**Problem**:
Return a copy of each line in the listing that includes the word "vibrant".

**Task data**:
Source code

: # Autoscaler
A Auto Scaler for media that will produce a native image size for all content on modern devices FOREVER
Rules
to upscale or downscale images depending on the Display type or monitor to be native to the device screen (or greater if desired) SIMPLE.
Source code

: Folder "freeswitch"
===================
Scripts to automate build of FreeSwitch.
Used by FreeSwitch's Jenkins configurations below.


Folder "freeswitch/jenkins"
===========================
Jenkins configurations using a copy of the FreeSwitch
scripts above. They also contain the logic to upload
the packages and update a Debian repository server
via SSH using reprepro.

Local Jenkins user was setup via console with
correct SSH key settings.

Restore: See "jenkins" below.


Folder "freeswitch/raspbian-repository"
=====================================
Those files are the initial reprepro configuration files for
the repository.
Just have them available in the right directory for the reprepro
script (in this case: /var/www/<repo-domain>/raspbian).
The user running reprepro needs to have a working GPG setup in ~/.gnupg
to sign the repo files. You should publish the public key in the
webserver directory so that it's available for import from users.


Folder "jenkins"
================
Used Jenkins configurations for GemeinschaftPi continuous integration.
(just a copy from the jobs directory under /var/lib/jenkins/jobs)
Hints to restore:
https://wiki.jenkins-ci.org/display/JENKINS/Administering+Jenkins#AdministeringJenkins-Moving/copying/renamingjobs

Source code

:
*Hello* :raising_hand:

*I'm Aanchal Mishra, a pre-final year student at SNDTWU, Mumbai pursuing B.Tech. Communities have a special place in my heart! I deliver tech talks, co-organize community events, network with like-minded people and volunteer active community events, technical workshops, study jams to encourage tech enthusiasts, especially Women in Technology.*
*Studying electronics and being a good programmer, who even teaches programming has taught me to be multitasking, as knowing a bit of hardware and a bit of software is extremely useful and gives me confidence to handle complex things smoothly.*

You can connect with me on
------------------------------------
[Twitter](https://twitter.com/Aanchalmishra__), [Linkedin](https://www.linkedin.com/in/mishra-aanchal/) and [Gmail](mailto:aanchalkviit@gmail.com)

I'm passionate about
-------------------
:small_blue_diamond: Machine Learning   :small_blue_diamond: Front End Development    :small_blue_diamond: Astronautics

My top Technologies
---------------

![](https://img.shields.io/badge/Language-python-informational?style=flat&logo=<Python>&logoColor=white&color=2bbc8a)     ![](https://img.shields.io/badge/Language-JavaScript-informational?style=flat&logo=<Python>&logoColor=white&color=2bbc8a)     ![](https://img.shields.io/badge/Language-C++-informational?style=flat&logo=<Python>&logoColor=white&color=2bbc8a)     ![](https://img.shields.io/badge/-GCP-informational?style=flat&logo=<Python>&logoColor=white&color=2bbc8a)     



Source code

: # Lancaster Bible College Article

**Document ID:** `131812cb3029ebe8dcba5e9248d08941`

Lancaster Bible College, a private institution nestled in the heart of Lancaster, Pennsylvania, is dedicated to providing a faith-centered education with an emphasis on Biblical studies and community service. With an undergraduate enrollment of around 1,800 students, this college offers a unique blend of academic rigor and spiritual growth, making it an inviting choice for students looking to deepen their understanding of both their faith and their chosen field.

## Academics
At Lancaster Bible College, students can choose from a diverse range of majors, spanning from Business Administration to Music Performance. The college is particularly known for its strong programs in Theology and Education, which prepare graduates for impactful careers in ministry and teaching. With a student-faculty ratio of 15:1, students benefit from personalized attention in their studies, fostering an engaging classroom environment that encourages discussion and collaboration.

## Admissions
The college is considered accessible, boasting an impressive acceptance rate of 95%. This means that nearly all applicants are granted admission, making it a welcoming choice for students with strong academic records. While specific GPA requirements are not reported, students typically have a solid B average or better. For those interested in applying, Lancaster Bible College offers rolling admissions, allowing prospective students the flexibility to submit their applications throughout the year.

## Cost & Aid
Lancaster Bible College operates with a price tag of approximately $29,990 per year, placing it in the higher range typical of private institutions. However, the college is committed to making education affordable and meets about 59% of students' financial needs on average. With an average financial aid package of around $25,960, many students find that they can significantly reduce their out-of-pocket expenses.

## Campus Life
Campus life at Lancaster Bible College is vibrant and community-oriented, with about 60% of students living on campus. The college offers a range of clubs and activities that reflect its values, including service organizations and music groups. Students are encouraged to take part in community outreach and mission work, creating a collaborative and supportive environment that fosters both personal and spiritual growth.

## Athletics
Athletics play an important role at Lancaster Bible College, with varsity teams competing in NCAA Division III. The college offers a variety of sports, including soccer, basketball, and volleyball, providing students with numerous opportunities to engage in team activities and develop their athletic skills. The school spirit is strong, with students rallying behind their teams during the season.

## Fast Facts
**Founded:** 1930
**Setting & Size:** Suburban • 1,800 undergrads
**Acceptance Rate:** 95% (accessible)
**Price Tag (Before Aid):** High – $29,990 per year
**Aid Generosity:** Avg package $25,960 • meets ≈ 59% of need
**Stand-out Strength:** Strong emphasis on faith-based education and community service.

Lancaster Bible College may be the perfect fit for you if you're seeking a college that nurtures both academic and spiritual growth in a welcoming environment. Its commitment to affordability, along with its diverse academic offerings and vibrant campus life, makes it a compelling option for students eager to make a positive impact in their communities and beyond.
* * *
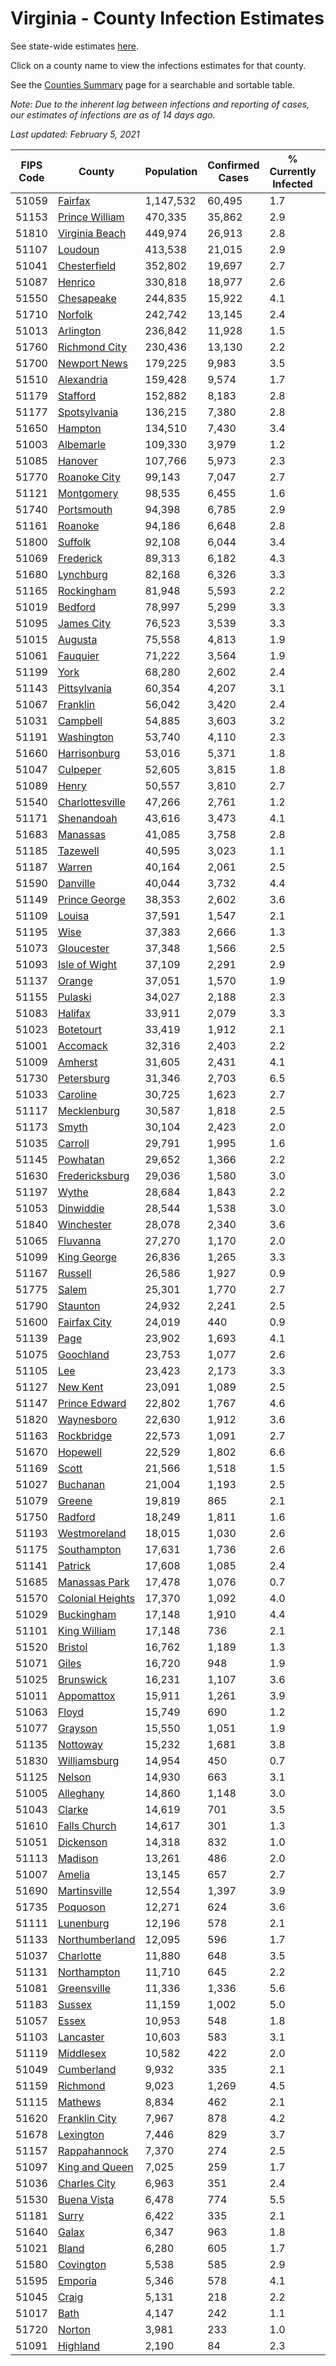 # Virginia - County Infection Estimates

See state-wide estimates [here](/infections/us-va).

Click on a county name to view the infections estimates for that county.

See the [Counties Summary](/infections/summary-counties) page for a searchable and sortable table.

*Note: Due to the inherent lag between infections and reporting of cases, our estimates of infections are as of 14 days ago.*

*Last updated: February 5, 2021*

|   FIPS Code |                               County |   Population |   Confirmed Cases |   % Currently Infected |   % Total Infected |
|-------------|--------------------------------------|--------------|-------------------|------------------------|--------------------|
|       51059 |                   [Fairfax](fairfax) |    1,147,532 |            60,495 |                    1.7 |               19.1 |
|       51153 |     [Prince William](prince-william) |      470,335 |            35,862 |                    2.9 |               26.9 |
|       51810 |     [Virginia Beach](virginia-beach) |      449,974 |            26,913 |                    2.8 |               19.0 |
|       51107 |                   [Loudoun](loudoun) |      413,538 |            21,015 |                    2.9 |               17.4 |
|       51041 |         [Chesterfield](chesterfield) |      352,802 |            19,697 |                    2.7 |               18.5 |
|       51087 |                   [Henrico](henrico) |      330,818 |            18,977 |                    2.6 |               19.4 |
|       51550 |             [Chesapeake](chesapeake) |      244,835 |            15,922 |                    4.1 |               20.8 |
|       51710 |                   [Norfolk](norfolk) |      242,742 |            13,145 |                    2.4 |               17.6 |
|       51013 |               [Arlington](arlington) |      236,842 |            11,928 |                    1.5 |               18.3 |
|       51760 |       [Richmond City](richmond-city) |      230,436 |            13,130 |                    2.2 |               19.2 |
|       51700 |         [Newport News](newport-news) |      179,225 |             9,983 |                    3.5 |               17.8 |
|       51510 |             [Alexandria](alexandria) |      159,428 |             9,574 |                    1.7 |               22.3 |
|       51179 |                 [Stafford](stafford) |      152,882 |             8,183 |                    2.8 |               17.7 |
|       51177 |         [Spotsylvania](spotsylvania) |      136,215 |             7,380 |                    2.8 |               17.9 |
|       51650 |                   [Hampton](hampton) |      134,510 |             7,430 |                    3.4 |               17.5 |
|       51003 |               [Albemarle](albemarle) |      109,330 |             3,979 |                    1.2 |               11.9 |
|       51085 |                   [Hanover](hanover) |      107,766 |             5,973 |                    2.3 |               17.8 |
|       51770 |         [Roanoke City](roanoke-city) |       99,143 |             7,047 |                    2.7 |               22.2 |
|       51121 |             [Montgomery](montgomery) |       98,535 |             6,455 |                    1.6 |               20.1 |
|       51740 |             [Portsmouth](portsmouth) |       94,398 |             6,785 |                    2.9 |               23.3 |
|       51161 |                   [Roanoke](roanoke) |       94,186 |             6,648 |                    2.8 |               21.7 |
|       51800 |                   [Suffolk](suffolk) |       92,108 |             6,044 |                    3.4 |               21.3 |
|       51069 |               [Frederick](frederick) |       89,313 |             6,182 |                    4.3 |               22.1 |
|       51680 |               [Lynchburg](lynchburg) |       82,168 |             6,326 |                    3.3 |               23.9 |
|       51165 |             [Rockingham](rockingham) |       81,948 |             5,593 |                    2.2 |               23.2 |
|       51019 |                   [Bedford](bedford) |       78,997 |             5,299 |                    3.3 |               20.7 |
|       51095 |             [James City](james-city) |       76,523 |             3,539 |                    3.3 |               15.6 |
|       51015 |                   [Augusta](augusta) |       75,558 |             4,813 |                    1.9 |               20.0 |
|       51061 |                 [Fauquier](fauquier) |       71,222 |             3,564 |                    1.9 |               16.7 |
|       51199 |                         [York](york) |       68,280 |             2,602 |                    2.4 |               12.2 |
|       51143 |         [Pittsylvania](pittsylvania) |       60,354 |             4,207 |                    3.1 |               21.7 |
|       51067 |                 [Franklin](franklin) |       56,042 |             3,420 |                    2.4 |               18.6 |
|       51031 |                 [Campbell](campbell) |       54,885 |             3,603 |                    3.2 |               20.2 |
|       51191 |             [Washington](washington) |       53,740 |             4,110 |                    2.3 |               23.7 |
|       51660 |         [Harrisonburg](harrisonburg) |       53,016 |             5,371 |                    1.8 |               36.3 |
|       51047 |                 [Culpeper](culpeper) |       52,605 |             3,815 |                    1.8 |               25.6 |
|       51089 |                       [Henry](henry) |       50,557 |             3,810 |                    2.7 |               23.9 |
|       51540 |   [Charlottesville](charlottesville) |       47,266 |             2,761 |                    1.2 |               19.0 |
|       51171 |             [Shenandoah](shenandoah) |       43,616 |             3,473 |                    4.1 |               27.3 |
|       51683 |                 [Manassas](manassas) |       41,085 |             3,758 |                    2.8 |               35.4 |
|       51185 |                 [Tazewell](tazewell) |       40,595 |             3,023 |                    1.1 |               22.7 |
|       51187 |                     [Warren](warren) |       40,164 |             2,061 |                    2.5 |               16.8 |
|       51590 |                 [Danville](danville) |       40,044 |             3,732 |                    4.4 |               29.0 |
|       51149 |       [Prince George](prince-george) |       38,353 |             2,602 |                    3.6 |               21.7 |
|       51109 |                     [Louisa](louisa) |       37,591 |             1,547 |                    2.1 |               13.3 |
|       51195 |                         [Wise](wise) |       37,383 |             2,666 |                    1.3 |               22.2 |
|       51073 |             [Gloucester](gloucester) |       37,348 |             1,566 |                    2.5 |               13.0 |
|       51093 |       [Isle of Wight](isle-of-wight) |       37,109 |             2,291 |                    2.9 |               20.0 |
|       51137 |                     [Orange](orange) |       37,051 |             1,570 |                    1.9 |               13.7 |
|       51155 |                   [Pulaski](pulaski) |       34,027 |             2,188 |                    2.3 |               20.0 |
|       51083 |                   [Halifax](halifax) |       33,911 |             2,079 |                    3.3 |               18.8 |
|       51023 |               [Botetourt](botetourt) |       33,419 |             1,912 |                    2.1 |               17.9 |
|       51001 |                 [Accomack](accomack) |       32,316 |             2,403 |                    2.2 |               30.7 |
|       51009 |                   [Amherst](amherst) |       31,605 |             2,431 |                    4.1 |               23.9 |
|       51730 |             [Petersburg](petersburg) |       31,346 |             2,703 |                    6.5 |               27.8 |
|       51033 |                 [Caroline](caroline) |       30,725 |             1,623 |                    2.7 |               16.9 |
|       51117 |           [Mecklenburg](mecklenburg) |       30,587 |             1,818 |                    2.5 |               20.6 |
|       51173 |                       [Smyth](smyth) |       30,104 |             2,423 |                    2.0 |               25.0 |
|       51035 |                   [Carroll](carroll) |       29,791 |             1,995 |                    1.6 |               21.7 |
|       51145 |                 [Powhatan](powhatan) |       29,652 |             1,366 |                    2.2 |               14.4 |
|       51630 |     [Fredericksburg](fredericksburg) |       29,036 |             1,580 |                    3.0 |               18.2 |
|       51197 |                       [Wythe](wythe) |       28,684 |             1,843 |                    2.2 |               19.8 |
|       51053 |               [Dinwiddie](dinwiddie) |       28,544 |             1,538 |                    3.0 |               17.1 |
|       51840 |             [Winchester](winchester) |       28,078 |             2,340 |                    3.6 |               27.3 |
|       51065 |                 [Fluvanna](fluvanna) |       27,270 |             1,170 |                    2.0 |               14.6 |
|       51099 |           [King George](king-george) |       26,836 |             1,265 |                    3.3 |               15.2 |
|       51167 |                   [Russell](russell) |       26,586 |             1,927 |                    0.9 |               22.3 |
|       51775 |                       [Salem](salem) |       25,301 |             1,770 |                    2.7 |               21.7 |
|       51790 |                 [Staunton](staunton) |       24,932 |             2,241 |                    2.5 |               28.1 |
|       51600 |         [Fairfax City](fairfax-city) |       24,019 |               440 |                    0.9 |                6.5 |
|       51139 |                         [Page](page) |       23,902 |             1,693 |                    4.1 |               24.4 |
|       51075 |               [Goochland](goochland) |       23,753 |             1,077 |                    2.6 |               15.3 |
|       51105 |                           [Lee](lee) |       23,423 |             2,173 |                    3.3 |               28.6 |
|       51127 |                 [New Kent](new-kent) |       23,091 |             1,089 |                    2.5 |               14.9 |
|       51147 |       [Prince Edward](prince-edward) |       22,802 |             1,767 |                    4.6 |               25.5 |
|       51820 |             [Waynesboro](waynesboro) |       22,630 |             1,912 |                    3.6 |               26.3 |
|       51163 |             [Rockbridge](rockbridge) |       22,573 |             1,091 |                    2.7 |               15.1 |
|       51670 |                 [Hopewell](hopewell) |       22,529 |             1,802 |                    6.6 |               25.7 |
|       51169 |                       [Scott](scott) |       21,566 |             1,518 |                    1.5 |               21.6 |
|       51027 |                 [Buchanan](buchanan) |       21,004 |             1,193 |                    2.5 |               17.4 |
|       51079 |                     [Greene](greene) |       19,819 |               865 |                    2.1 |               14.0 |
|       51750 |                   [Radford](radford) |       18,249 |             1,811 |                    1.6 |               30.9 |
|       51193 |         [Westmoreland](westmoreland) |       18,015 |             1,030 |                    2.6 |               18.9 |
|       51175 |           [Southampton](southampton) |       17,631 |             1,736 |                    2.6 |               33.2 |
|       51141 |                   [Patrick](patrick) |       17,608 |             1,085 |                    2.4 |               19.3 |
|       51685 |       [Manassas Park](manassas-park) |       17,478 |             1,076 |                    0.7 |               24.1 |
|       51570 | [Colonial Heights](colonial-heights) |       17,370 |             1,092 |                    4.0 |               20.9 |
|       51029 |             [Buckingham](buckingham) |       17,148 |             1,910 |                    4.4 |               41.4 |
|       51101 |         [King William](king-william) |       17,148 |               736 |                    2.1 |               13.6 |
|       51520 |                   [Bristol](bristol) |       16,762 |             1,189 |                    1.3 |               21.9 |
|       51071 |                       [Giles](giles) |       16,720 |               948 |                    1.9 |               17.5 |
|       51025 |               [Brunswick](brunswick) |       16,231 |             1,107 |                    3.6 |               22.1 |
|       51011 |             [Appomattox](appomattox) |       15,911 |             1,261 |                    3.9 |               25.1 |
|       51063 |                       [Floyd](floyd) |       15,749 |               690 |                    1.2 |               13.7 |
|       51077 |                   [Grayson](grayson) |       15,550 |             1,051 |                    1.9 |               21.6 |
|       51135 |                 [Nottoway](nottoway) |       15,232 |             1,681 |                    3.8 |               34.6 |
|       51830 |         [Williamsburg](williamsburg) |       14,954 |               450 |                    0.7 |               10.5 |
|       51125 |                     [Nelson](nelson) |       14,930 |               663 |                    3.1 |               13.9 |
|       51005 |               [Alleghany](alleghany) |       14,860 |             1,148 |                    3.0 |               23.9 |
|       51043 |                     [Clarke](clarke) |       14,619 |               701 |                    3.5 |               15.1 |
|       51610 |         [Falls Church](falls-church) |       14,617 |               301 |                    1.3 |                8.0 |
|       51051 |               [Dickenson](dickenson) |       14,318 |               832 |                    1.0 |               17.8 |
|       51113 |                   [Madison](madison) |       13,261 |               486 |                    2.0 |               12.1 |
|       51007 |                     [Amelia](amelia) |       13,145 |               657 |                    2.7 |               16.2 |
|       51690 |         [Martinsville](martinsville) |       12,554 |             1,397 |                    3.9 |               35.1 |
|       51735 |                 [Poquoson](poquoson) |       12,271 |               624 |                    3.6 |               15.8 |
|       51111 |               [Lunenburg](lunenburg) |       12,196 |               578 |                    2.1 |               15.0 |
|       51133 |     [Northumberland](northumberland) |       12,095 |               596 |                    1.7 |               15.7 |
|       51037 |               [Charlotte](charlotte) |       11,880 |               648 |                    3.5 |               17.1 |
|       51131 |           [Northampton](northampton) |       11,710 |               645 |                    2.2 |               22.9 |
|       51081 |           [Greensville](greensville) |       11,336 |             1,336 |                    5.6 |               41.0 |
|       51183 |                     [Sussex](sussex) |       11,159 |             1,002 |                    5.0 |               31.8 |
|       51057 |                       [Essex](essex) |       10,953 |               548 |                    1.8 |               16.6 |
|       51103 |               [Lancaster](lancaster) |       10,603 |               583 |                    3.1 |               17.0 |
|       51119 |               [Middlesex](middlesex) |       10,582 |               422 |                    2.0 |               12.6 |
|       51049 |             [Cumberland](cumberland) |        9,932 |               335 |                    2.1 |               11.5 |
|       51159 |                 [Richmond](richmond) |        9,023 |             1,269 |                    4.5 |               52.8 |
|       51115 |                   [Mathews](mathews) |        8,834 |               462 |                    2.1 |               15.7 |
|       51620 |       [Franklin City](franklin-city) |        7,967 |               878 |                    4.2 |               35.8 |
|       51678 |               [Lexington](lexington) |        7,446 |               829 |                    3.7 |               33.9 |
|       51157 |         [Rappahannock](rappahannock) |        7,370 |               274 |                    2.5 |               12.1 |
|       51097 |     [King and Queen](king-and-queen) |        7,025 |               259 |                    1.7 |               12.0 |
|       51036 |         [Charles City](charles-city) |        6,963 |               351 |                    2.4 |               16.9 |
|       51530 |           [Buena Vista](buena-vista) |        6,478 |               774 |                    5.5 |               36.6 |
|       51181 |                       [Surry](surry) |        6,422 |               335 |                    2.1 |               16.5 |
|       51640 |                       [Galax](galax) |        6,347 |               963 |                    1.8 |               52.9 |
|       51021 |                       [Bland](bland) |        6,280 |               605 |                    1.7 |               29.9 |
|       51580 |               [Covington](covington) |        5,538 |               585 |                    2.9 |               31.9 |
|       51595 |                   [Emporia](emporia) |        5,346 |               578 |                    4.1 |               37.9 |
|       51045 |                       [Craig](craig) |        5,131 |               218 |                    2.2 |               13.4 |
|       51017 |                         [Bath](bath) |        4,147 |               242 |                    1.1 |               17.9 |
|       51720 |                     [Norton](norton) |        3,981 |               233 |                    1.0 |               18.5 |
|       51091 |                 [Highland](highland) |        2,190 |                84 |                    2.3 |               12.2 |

**The completed task**:
Campus life at Lancaster Bible College is vibrant and community-oriented, with about 60% of students living on campus. The college offers a range of clubs and activities that reflect its values, including service organizations and music groups. Students are encouraged to take part in community outreach and mission work, creating a collaborative and supportive environment that fosters both personal and spiritual growth.
Lancaster Bible College may be the perfect fit for you if you're seeking a college that nurtures both academic and spiritual growth in a welcoming environment. Its commitment to affordability, along with its diverse academic offerings and vibrant campus life, makes it a compelling option for students eager to make a positive impact in their communities and beyond.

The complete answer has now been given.